*** Begin section ***

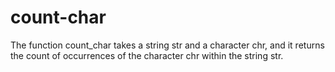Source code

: # count-char

The function count_char takes a string str and a character chr, and it returns the count of occurrences of the character chr within the string str.
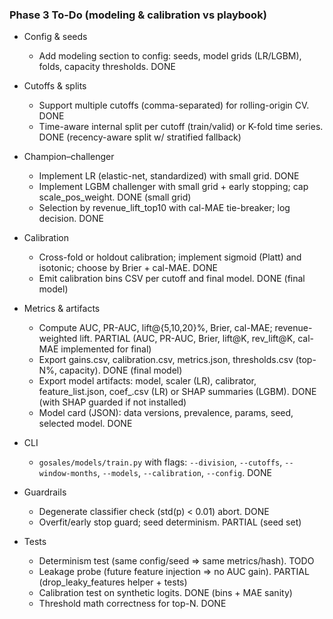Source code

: ### Phase 3 To-Do (modeling & calibration vs playbook)

- Config & seeds
  - Add modeling section to config: seeds, model grids (LR/LGBM), folds, capacity thresholds. DONE

- Cutoffs & splits
  - Support multiple cutoffs (comma-separated) for rolling-origin CV. DONE
  - Time-aware internal split per cutoff (train/valid) or K-fold time series. DONE (recency-aware split w/ stratified fallback)

- Champion–challenger
  - Implement LR (elastic-net, standardized) with small grid. DONE
  - Implement LGBM challenger with small grid + early stopping; cap scale_pos_weight. DONE (small grid)
  - Selection by revenue_lift_top10 with cal-MAE tie-breaker; log decision. DONE

- Calibration
  - Cross-fold or holdout calibration; implement sigmoid (Platt) and isotonic; choose by Brier + cal-MAE. DONE
  - Emit calibration bins CSV per cutoff and final model. DONE (final model)

- Metrics & artifacts
  - Compute AUC, PR-AUC, lift@{5,10,20}%, Brier, cal-MAE; revenue-weighted lift. PARTIAL (AUC, PR-AUC, Brier, lift@K, rev_lift@K, cal-MAE implemented for final)
  - Export gains.csv, calibration.csv, metrics.json, thresholds.csv (top-N%, capacity). DONE (final model)
  - Export model artifacts: model, scaler (LR), calibrator, feature_list.json, coef_.csv (LR) or SHAP summaries (LGBM). DONE (with SHAP guarded if not installed)
  - Model card (JSON): data versions, prevalence, params, seed, selected model. DONE

- CLI
  - `gosales/models/train.py` with flags: `--division`, `--cutoffs`, `--window-months`, `--models`, `--calibration`, `--config`. DONE

- Guardrails
  - Degenerate classifier check (std(p) < 0.01) abort. DONE
  - Overfit/early stop guard; seed determinism. PARTIAL (seed set)

- Tests
  - Determinism test (same config/seed ⇒ same metrics/hash). TODO
  - Leakage probe (future feature injection ⇒ no AUC gain). PARTIAL (drop_leaky_features helper + tests)
  - Calibration test on synthetic logits. DONE (bins + MAE sanity)
  - Threshold math correctness for top-N. DONE


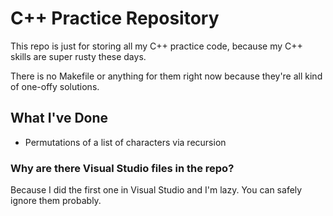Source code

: # C++ Practice Repository

This repo is just for storing all my C++ practice code, because my C++ skills are super rusty these days.

There is no Makefile or anything for them right now because they're all kind of one-offy solutions.

## What I've Done

* Permutations of a list of characters via recursion

### Why are there Visual Studio files in the repo?

Because I did the first one in Visual Studio and I'm lazy. You can safely ignore them probably.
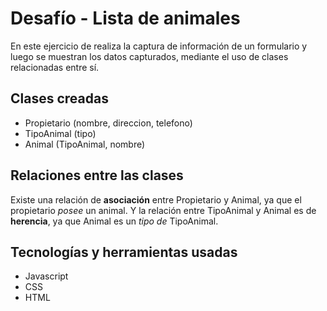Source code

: # Desafío - Lista de animales

En este ejercicio de realiza la captura de información de un formulario y luego se muestran los datos capturados, mediante el uso de clases relacionadas entre sí.

## Clases creadas

- Propietario (nombre, direccion, telefono)
- TipoAnimal (tipo)
- Animal (TipoAnimal, nombre)


## Relaciones entre las clases

Existe una relación de <strong>asociación</strong> entre Propietario y Animal, ya que el propietario <em>posee</em> un animal. Y la relación entre TipoAnimal y Animal es de <strong>herencia</strong>, ya que Animal es un <em>tipo de </em> TipoAnimal.



## Tecnologías y herramientas usadas

- Javascript
- CSS
- HTML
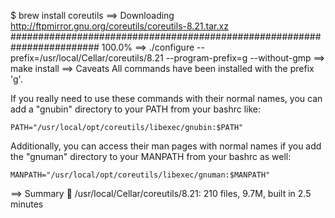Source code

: 
$ brew install coreutils
==> Downloading http://ftpmirror.gnu.org/coreutils/coreutils-8.21.tar.xz
######################################################################## 100.0%
==> ./configure --prefix=/usr/local/Cellar/coreutils/8.21 --program-prefix=g --without-gmp
==> make install
==> Caveats
All commands have been installed with the prefix 'g'.

If you really need to use these commands with their normal names, you
can add a "gnubin" directory to your PATH from your bashrc like:

    PATH="/usr/local/opt/coreutils/libexec/gnubin:$PATH"

Additionally, you can access their man pages with normal names if you add
the "gnuman" directory to your MANPATH from your bashrc as well:

    MANPATH="/usr/local/opt/coreutils/libexec/gnuman:$MANPATH"

==> Summary
🍺  /usr/local/Cellar/coreutils/8.21: 210 files, 9.7M, built in 2.5 minutes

*** End section ***

__Problem requirements__. Could you reproduce all of the material exactly? Keep the pictures out of it.

__Written solution__.
Source code

: # count-char

The function count_char takes a string str and a character chr, and it returns the count of occurrences of the character chr within the string str.
Source code

: ### Phase 3 To-Do (modeling & calibration vs playbook)

- Config & seeds
  - Add modeling section to config: seeds, model grids (LR/LGBM), folds, capacity thresholds. DONE

- Cutoffs & splits
  - Support multiple cutoffs (comma-separated) for rolling-origin CV. DONE
  - Time-aware internal split per cutoff (train/valid) or K-fold time series. DONE (recency-aware split w/ stratified fallback)

- Champion–challenger
  - Implement LR (elastic-net, standardized) with small grid. DONE
  - Implement LGBM challenger with small grid + early stopping; cap scale_pos_weight. DONE (small grid)
  - Selection by revenue_lift_top10 with cal-MAE tie-breaker; log decision. DONE

- Calibration
  - Cross-fold or holdout calibration; implement sigmoid (Platt) and isotonic; choose by Brier + cal-MAE. DONE
  - Emit calibration bins CSV per cutoff and final model. DONE (final model)

- Metrics & artifacts
  - Compute AUC, PR-AUC, lift@{5,10,20}%, Brier, cal-MAE; revenue-weighted lift. PARTIAL (AUC, PR-AUC, Brier, lift@K, rev_lift@K, cal-MAE implemented for final)
  - Export gains.csv, calibration.csv, metrics.json, thresholds.csv (top-N%, capacity). DONE (final model)
  - Export model artifacts: model, scaler (LR), calibrator, feature_list.json, coef_.csv (LR) or SHAP summaries (LGBM). DONE (with SHAP guarded if not installed)
  - Model card (JSON): data versions, prevalence, params, seed, selected model. DONE

- CLI
  - `gosales/models/train.py` with flags: `--division`, `--cutoffs`, `--window-months`, `--models`, `--calibration`, `--config`. DONE

- Guardrails
  - Degenerate classifier check (std(p) < 0.01) abort. DONE
  - Overfit/early stop guard; seed determinism. PARTIAL (seed set)

- Tests
  - Determinism test (same config/seed ⇒ same metrics/hash). TODO
  - Leakage probe (future feature injection ⇒ no AUC gain). PARTIAL (drop_leaky_features helper + tests)
  - Calibration test on synthetic logits. DONE (bins + MAE sanity)
  - Threshold math correctness for top-N. DONE


Source code

: # C++ Practice Repository

This repo is just for storing all my C++ practice code, because my C++ skills are super rusty these days.

There is no Makefile or anything for them right now because they're all kind of one-offy solutions.

## What I've Done

* Permutations of a list of characters via recursion

### Why are there Visual Studio files in the repo?

Because I did the first one in Visual Studio and I'm lazy. You can safely ignore them probably.
Source code

: # Desafío - Lista de animales

En este ejercicio de realiza la captura de información de un formulario y luego se muestran los datos capturados, mediante el uso de clases relacionadas entre sí.

## Clases creadas

- Propietario (nombre, direccion, telefono)
- TipoAnimal (tipo)
- Animal (TipoAnimal, nombre)


## Relaciones entre las clases

Existe una relación de <strong>asociación</strong> entre Propietario y Animal, ya que el propietario <em>posee</em> un animal. Y la relación entre TipoAnimal y Animal es de <strong>herencia</strong>, ya que Animal es un <em>tipo de </em> TipoAnimal.



## Tecnologías y herramientas usadas

- Javascript
- CSS
- HTML
Source code

: 
$ brew install coreutils
==> Downloading http://ftpmirror.gnu.org/coreutils/coreutils-8.21.tar.xz
######################################################################## 100.0%
==> ./configure --prefix=/usr/local/Cellar/coreutils/8.21 --program-prefix=g --without-gmp
==> make install
==> Caveats
All commands have been installed with the prefix 'g'.

If you really need to use these commands with their normal names, you
can add a "gnubin" directory to your PATH from your bashrc like:

    PATH="/usr/local/opt/coreutils/libexec/gnubin:$PATH"

Additionally, you can access their man pages with normal names if you add
the "gnuman" directory to your MANPATH from your bashrc as well:

    MANPATH="/usr/local/opt/coreutils/libexec/gnuman:$MANPATH"

==> Summary
🍺  /usr/local/Cellar/coreutils/8.21: 210 files, 9.7M, built in 2.5 minutes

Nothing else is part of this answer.